4. Politeness. A poor virtue if it is actuated only by a fear of offending good taste. Rather it should stem from a sympathetic regard for the feeling of others. “In its highest form politeness approaches love.”

5. Veracity. “Truthfulness.” Lying was deemed cowardly, and it was regarded as dishonorable. Indeed the word of a samurai guaranteed the truthfulness of an assertion. No oath is necessary. “Propriety carried beyond bounds becomes a lie.”

6. Honor. A vivid consciousness of personal dignity and worth is implicit in the word honor. “Dishonor is like a scar on a tree which time, instead of effacing only helps to enlarge.”

7. Loyalty. Only in the code of chivalrous honor does loyalty assume importance.
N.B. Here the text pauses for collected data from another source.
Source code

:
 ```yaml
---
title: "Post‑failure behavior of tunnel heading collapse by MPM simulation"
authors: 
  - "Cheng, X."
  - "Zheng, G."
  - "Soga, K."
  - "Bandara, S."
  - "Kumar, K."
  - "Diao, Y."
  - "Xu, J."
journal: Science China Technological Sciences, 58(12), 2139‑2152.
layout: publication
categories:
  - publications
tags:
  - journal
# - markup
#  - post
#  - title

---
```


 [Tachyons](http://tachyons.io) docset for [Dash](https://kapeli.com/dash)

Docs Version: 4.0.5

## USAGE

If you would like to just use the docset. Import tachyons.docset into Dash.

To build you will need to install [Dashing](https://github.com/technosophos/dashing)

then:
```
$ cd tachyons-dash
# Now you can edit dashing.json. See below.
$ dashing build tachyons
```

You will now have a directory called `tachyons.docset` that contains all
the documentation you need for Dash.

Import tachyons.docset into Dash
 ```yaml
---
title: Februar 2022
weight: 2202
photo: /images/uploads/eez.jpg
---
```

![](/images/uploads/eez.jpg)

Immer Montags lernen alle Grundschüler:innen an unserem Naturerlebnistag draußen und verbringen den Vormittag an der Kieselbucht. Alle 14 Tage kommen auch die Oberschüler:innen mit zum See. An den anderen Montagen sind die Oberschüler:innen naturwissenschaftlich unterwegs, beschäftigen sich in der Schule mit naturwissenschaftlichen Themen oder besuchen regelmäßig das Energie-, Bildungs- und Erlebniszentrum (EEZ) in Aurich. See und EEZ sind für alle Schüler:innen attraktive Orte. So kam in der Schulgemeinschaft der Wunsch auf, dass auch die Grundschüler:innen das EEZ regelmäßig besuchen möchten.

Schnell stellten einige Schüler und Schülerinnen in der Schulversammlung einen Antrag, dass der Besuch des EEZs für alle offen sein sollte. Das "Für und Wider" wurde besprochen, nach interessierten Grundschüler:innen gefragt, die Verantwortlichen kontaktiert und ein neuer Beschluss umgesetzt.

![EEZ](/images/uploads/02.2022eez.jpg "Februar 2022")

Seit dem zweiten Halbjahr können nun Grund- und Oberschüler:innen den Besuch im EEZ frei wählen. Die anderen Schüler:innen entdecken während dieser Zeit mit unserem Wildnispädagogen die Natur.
In the conflict between loyalty and affection the code never wavers from the choice of loyalty. “A samurai was obliged to appeal to the intelligence and conscience of his sovereign by demonstrating the sincerity of his words with the shedding of his own blood.”

8. Character and Self-Control.  The first objective of samurai education was to build up Character. The subtler faculties of prudence, intelligence, and dialectics were less important. Intellectual superiority was esteemed, but a samurai was essentially a man of action.

Books of Note,  that may interest: 

“The Art of War”  by  Sun Tzu (“Master Sun”, also spelled Sunzi) 5th century BC

The Art of War has been applied to many fields well outside of the military. Much of the text is about how to fight wars without actually having to do battle: it gives tips on how to outsmart one’s opponent so that physical battle is not necessary. As such, it has found application as a training guide for many competitive endeavors that do not involve actual combat.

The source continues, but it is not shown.